Where an entry holds an image, skip the image but reproduce the rest word for word.

-=-=-=-=-

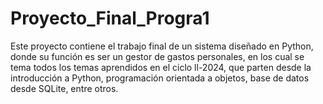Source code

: # Proyecto_Final_Progra1
Este proyecto contiene el trabajo final de un sistema diseñado en Python, donde su función es ser un gestor de gastos personales, en los cual se tema todos los temas aprendidos en el ciclo ll-2024, que parten desde la introducción a Python, programación orientada a objetos, base de datos desde SQLite, entre otros.
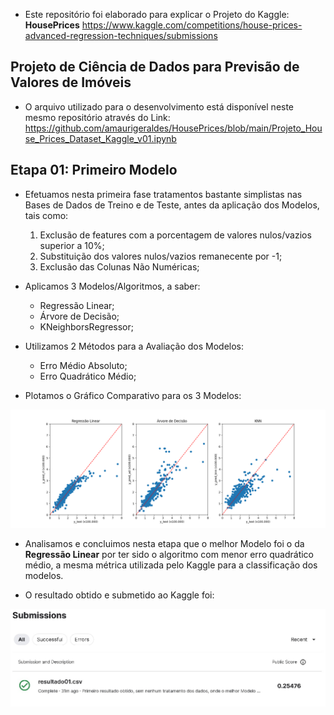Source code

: - Este repositório foi elaborado para explicar o Projeto do Kaggle: **HousePrices**
https://www.kaggle.com/competitions/house-prices-advanced-regression-techniques/submissions

## Projeto de Ciência de Dados para Previsão de Valores de Imóveis

- O arquivo utilizado para o desenvolvimento está disponível neste mesmo repositório através do Link:
https://github.com/amaurigeraldes/HousePrices/blob/main/Projeto_House_Prices_Dataset_Kaggle_v01.ipynb

## Etapa 01: Primeiro Modelo
- Efetuamos nesta primeira fase tratamentos bastante simplistas nas Bases de Dados de Treino e de Teste, antes da aplicação dos Modelos, tais como:
  1) Exclusão de features com a porcentagem de valores nulos/vazios superior a 10%;
  2) Substituição dos valores nulos/vazios remanecente por -1;
  3) Exclusão das Colunas Não Numéricas;
 
- Aplicamos 3 Modelos/Algoritmos, a saber:
    - Regressão Linear;
    - Árvore de Decisão;
    - KNeighborsRegressor;

- Utilizamos 2 Métodos para a Avaliação dos Modelos:
    - Erro Médio Absoluto;
    - Erro Quadrático Médio;

- Plotamos o Gráfico Comparativo para os 3 Modelos:
<img src="https://github.com/amaurigeraldes/HousePrices/blob/main/imagens/graficos_modelos_previsao.png">

- Analisamos e concluimos nesta etapa que o melhor Modelo foi o da **Regressão Linear** por ter sido o algoritmo com menor erro quadrático médio, a mesma métrica utilizada pelo Kaggle para a classificação dos modelos.

- O resultado obtido e submetido ao Kaggle foi:
<img src="https://github.com/amaurigeraldes/HousePrices/blob/main/imagens/Resultado_Kaggle_HousePrices_01.jpg">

-=-=-=-=-

TASK ANSWER:
Source code

: # Proyecto_Final_Progra1
Este proyecto contiene el trabajo final de un sistema diseñado en Python, donde su función es ser un gestor de gastos personales, en los cual se tema todos los temas aprendidos en el ciclo ll-2024, que parten desde la introducción a Python, programación orientada a objetos, base de datos desde SQLite, entre otros.
Source code

: - Este repositório foi elaborado para explicar o Projeto do Kaggle: **HousePrices**
https://www.kaggle.com/competitions/house-prices-advanced-regression-techniques/submissions

## Projeto de Ciência de Dados para Previsão de Valores de Imóveis

- O arquivo utilizado para o desenvolvimento está disponível neste mesmo repositório através do Link:
https://github.com/amaurigeraldes/HousePrices/blob/main/Projeto_House_Prices_Dataset_Kaggle_v01.ipynb

## Etapa 01: Primeiro Modelo
- Efetuamos nesta primeira fase tratamentos bastante simplistas nas Bases de Dados de Treino e de Teste, antes da aplicação dos Modelos, tais como:
  1) Exclusão de features com a porcentagem de valores nulos/vazios superior a 10%;
  2) Substituição dos valores nulos/vazios remanecente por -1;
  3) Exclusão das Colunas Não Numéricas;
 
- Aplicamos 3 Modelos/Algoritmos, a saber:
    - Regressão Linear;
    - Árvore de Decisão;
    - KNeighborsRegressor;

- Utilizamos 2 Métodos para a Avaliação dos Modelos:
    - Erro Médio Absoluto;
    - Erro Quadrático Médio;

- Plotamos o Gráfico Comparativo para os 3 Modelos:
<img src="https://github.com/amaurigeraldes/HousePrices/blob/main/imagens/graficos_modelos_previsao.png">

- Analisamos e concluimos nesta etapa que o melhor Modelo foi o da **Regressão Linear** por ter sido o algoritmo com menor erro quadrático médio, a mesma métrica utilizada pelo Kaggle para a classificação dos modelos.

- O resultado obtido e submetido ao Kaggle foi:
<img src="https://github.com/amaurigeraldes/HousePrices/blob/main/imagens/Resultado_Kaggle_HousePrices_01.jpg">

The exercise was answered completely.